What to produce >> Locate each line below that includes "finevids" and reproduce it.
───── Records for the exercise
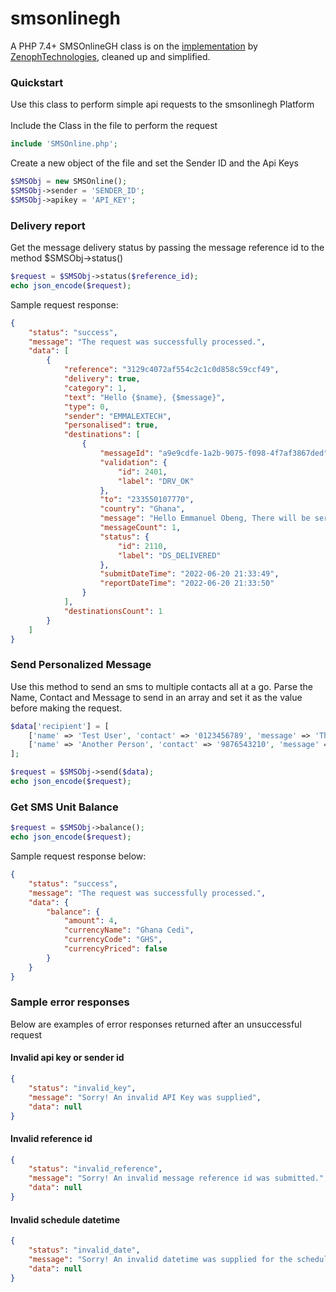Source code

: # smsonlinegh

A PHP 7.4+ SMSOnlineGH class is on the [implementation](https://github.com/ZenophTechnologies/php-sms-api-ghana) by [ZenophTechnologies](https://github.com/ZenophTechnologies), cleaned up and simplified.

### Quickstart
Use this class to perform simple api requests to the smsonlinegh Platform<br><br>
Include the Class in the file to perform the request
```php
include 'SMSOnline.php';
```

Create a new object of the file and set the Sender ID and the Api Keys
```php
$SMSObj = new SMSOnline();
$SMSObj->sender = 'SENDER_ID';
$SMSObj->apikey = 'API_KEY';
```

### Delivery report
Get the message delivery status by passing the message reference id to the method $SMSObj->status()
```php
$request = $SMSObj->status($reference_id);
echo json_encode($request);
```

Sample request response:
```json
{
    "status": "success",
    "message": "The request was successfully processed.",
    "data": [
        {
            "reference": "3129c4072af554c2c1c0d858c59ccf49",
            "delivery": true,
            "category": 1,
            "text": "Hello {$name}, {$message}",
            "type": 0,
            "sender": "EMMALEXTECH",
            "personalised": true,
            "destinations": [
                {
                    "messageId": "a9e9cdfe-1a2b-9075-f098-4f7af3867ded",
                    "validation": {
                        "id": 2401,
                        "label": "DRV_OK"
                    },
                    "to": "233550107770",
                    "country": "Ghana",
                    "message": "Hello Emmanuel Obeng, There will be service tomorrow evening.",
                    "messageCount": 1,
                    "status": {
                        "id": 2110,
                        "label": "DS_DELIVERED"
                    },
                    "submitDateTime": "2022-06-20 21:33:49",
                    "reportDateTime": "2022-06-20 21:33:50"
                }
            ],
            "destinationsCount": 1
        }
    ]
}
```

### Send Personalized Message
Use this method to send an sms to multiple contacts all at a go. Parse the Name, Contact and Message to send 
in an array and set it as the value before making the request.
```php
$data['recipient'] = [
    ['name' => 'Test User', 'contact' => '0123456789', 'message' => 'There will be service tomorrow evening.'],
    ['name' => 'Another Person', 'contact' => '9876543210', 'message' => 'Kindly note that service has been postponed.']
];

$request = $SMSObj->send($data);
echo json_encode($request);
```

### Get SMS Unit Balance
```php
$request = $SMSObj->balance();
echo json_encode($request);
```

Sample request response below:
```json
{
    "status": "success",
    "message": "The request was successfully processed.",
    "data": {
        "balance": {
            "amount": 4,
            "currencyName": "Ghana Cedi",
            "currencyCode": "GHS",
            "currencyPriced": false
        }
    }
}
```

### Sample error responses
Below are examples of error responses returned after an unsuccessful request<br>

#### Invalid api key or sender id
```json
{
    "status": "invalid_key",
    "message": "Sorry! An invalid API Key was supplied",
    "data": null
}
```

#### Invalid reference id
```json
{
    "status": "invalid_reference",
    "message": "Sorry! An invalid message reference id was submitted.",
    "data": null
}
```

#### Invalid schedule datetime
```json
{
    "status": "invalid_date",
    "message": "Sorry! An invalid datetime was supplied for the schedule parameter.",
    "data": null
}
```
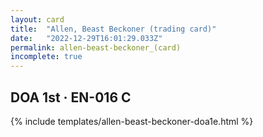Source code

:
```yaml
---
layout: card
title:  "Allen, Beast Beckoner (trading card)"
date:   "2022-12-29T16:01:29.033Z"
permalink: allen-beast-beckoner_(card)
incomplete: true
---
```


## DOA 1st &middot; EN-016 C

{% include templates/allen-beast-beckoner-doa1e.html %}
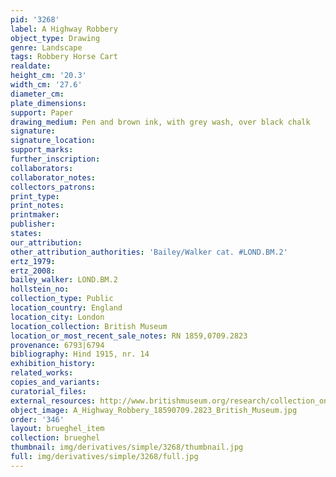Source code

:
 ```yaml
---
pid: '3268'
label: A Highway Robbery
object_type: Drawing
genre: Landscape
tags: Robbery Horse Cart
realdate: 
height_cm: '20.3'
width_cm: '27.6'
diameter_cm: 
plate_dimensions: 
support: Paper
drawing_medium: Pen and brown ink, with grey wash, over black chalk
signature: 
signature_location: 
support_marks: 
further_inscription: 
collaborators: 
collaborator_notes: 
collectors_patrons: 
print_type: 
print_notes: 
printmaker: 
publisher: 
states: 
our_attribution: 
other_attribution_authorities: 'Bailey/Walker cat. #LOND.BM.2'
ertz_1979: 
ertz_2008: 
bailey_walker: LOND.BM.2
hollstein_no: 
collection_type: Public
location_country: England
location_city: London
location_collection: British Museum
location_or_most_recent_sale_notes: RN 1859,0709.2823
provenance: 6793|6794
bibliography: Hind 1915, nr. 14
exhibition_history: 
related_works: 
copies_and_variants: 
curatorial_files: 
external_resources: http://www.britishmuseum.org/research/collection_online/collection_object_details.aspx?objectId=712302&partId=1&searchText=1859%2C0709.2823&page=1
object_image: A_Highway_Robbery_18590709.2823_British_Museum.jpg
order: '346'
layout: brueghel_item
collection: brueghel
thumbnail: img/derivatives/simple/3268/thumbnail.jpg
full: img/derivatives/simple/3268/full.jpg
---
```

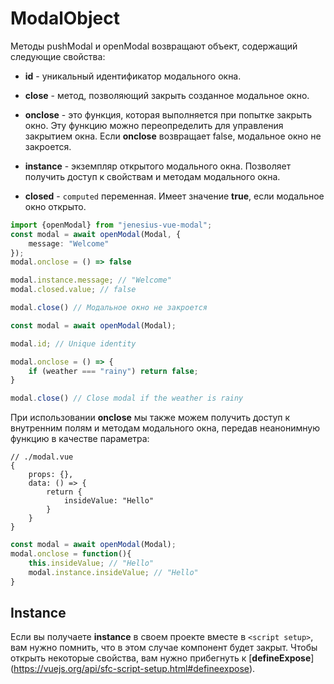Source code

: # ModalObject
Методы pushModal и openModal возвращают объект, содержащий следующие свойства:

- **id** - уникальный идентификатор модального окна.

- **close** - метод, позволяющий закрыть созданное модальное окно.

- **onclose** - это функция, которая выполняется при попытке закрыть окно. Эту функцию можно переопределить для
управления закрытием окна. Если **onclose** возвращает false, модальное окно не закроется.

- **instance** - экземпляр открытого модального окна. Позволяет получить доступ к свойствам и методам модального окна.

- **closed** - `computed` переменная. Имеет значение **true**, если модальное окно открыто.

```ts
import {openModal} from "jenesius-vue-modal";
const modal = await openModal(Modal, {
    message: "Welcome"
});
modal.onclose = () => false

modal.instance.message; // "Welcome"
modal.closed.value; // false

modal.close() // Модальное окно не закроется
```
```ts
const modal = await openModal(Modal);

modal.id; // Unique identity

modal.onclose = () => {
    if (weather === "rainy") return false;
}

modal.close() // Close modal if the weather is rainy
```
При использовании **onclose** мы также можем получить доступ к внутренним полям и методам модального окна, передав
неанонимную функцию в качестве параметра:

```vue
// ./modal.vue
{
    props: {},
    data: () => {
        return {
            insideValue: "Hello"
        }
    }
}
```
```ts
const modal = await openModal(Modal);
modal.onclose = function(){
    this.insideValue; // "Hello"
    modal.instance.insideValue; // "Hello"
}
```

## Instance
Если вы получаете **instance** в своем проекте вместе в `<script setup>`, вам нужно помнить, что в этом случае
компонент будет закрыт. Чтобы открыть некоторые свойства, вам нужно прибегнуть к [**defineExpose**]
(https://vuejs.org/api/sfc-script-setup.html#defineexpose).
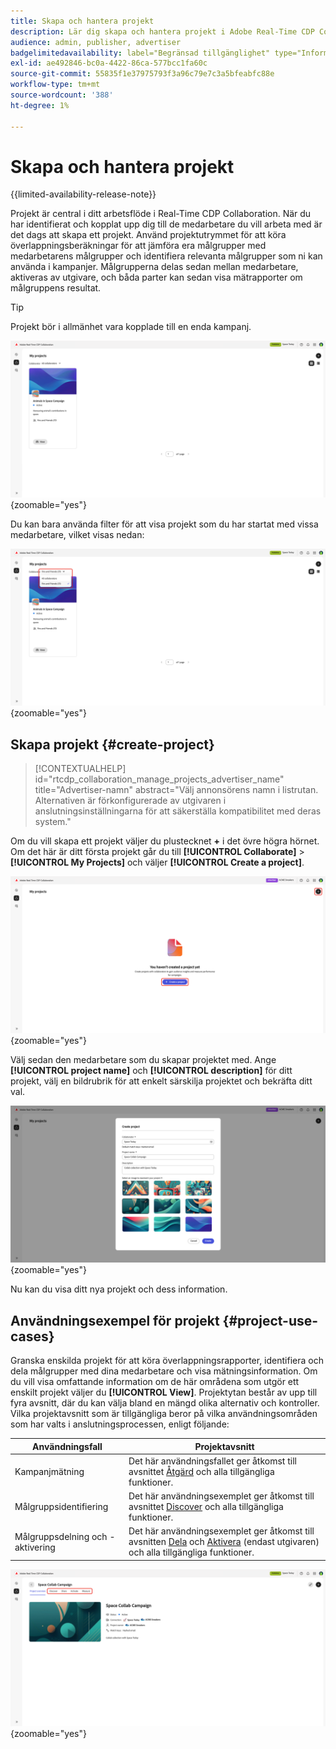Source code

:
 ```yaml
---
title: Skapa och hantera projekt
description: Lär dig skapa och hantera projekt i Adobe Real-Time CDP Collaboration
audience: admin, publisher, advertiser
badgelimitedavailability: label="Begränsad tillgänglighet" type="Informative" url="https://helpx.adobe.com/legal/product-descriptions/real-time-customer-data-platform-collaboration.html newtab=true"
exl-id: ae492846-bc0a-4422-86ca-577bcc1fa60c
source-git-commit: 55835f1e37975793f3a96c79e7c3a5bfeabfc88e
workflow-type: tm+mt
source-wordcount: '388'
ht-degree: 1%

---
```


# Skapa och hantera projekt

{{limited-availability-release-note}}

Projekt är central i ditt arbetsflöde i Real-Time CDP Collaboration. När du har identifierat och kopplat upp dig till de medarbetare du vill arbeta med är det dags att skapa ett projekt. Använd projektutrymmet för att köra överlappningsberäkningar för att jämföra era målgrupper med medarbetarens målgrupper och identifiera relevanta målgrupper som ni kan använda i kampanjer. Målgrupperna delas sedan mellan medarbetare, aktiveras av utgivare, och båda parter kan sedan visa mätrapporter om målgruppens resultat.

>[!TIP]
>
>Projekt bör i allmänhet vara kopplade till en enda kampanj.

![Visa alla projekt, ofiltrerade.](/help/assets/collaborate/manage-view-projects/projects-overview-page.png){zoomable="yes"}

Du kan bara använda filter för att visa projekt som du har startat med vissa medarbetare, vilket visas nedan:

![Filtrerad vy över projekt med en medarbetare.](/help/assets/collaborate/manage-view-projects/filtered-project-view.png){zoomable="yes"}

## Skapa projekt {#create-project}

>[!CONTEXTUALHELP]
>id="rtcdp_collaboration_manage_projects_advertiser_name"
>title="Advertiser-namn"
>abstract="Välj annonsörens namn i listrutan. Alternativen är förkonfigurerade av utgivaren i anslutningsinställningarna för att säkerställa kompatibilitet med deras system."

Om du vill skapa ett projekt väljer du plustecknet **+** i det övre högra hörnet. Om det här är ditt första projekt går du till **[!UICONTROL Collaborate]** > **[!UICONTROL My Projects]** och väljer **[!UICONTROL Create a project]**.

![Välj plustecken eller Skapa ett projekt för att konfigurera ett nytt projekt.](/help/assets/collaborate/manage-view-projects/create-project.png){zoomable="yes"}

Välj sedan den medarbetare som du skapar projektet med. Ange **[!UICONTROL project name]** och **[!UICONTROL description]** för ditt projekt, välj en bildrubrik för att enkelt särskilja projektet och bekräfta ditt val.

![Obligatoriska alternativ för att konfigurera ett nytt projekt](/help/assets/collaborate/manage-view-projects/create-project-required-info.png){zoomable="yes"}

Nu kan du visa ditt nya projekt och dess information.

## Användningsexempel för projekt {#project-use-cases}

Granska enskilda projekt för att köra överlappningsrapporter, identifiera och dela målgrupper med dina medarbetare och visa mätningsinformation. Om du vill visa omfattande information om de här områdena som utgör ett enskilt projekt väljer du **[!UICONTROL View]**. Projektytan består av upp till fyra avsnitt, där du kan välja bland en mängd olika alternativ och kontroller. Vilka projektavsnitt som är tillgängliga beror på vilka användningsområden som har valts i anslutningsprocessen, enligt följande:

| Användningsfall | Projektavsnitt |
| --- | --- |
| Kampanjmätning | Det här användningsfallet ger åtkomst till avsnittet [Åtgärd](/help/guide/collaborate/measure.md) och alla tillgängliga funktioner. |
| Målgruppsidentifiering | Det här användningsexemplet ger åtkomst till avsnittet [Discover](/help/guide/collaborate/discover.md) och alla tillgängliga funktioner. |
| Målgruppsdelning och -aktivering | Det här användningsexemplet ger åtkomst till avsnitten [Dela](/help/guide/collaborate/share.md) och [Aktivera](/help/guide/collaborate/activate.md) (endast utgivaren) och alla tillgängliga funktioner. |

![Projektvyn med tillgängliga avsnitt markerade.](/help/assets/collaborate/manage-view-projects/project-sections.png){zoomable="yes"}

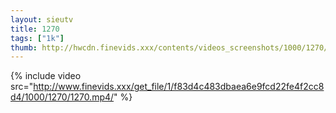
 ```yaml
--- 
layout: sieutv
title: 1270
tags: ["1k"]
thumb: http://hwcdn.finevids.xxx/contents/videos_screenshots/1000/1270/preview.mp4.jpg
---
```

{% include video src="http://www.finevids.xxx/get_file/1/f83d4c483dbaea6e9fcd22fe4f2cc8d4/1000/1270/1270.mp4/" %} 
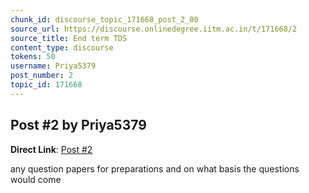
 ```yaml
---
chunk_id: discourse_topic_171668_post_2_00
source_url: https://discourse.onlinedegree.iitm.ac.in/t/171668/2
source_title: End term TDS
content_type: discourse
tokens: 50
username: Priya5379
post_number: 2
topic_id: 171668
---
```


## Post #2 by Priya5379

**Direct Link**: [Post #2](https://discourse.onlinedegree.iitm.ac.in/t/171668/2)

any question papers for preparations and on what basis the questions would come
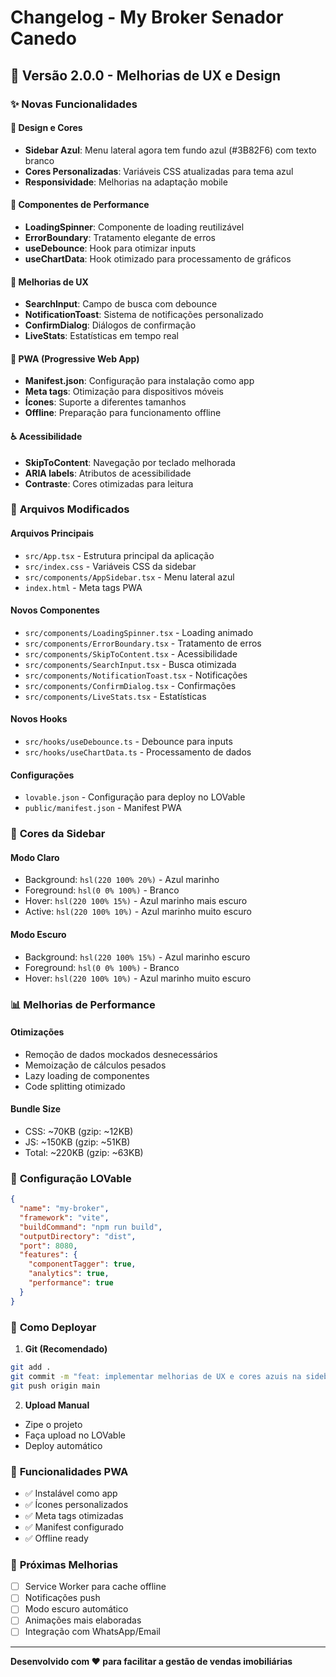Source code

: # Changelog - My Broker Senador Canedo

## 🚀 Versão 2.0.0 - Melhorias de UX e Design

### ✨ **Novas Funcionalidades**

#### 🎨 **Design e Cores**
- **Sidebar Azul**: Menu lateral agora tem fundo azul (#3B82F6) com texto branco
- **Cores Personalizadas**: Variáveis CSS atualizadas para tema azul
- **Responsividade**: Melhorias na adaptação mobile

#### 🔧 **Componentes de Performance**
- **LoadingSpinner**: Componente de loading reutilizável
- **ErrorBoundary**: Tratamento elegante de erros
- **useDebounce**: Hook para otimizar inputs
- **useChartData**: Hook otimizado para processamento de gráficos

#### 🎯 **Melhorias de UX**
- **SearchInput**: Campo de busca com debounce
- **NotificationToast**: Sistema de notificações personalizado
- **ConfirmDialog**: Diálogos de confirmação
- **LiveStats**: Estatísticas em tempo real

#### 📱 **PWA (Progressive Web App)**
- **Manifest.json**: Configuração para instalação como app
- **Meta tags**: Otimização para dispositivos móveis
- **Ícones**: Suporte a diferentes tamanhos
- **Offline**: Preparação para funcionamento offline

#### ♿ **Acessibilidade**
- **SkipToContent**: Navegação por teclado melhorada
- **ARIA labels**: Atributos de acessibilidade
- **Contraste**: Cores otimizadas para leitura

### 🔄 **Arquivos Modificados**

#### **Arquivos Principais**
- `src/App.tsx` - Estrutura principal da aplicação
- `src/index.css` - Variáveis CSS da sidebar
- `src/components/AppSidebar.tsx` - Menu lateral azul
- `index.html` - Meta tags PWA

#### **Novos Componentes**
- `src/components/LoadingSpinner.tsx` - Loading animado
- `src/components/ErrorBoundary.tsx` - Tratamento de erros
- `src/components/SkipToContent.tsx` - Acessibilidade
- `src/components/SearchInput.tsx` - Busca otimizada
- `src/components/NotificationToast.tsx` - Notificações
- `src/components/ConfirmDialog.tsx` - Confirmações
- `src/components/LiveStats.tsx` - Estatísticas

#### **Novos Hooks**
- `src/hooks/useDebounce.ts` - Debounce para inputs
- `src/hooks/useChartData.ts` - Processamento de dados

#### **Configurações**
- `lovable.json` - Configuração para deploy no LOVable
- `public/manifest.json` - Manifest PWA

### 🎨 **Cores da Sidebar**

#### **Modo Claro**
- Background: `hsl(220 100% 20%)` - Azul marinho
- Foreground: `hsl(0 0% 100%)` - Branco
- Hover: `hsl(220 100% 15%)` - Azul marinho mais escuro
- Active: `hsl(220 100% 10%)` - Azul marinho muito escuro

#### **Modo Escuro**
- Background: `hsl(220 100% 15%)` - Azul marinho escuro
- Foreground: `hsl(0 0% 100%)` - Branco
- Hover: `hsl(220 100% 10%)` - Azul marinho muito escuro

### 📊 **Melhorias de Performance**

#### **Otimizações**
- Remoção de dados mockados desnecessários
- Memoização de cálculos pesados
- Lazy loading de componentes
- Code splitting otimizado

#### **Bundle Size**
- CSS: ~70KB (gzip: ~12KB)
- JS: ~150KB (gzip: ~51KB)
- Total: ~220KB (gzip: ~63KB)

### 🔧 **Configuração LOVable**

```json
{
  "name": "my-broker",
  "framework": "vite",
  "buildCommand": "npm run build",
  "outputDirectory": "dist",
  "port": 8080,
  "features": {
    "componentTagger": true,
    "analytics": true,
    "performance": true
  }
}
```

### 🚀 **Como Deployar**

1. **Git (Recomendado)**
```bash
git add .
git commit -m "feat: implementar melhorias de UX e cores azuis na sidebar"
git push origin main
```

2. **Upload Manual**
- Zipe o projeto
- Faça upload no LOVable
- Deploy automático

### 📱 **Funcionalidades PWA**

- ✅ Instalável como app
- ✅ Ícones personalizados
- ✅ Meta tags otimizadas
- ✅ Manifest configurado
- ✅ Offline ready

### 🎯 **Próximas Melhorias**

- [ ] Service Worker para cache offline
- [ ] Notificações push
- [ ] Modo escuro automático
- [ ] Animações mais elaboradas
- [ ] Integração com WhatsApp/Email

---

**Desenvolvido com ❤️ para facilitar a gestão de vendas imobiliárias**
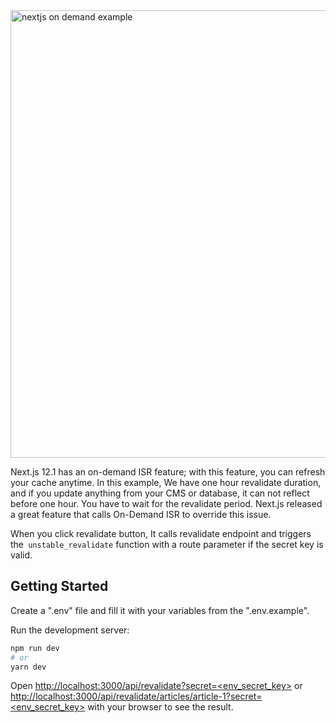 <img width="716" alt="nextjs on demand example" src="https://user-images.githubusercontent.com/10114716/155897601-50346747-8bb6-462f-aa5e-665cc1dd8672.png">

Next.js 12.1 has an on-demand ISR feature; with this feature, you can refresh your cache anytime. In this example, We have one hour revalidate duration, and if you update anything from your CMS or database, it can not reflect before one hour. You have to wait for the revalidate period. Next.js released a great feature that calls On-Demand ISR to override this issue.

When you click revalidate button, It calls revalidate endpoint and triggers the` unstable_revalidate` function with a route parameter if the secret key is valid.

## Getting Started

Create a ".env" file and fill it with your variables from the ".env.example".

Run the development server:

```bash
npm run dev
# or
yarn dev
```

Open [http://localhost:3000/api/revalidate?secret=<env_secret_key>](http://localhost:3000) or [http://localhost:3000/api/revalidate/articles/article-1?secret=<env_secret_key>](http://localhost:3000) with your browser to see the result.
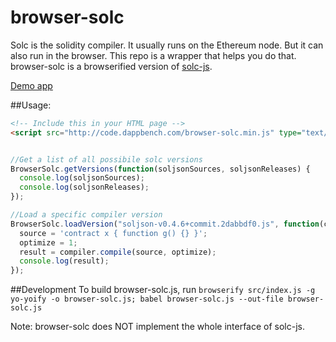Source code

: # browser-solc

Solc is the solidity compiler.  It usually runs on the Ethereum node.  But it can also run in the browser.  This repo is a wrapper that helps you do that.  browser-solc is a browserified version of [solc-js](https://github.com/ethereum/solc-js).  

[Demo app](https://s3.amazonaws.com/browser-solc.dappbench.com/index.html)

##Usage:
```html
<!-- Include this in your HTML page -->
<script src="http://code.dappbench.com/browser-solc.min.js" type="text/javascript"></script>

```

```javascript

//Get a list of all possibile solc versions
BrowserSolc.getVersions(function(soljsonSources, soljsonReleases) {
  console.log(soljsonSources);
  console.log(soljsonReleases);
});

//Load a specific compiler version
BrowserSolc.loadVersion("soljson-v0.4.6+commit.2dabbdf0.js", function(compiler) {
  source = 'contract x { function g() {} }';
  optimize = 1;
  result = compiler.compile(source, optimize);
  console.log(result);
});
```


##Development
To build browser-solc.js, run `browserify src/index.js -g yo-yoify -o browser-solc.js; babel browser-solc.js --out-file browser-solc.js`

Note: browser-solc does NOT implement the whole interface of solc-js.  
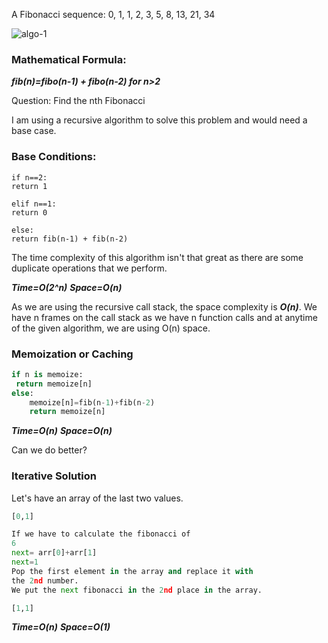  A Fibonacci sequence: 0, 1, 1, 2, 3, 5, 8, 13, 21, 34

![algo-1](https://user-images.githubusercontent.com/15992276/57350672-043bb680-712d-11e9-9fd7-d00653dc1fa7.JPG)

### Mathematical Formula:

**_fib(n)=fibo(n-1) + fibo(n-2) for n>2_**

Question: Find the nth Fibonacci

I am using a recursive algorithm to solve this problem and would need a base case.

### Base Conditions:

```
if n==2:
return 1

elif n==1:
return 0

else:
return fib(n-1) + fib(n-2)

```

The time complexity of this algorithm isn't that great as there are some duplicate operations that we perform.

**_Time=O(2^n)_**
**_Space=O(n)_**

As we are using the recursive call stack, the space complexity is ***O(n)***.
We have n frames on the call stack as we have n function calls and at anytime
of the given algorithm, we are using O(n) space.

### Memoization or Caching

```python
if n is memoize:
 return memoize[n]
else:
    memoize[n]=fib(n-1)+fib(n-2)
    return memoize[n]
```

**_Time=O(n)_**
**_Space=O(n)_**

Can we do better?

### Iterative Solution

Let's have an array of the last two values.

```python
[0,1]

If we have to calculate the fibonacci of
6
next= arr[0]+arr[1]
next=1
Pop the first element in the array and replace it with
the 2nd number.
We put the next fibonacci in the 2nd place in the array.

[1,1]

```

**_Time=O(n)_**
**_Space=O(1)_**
──────────
Solved problem >>
thumb: http://hwcdn.finevids.xxx/contents/videos_screenshots/1000/1270/preview.mp4.jpg
{% include video src="http://www.finevids.xxx/get_file/1/f83d4c483dbaea6e9fcd22fe4f2cc8d4/1000/1270/1270.mp4/" %} 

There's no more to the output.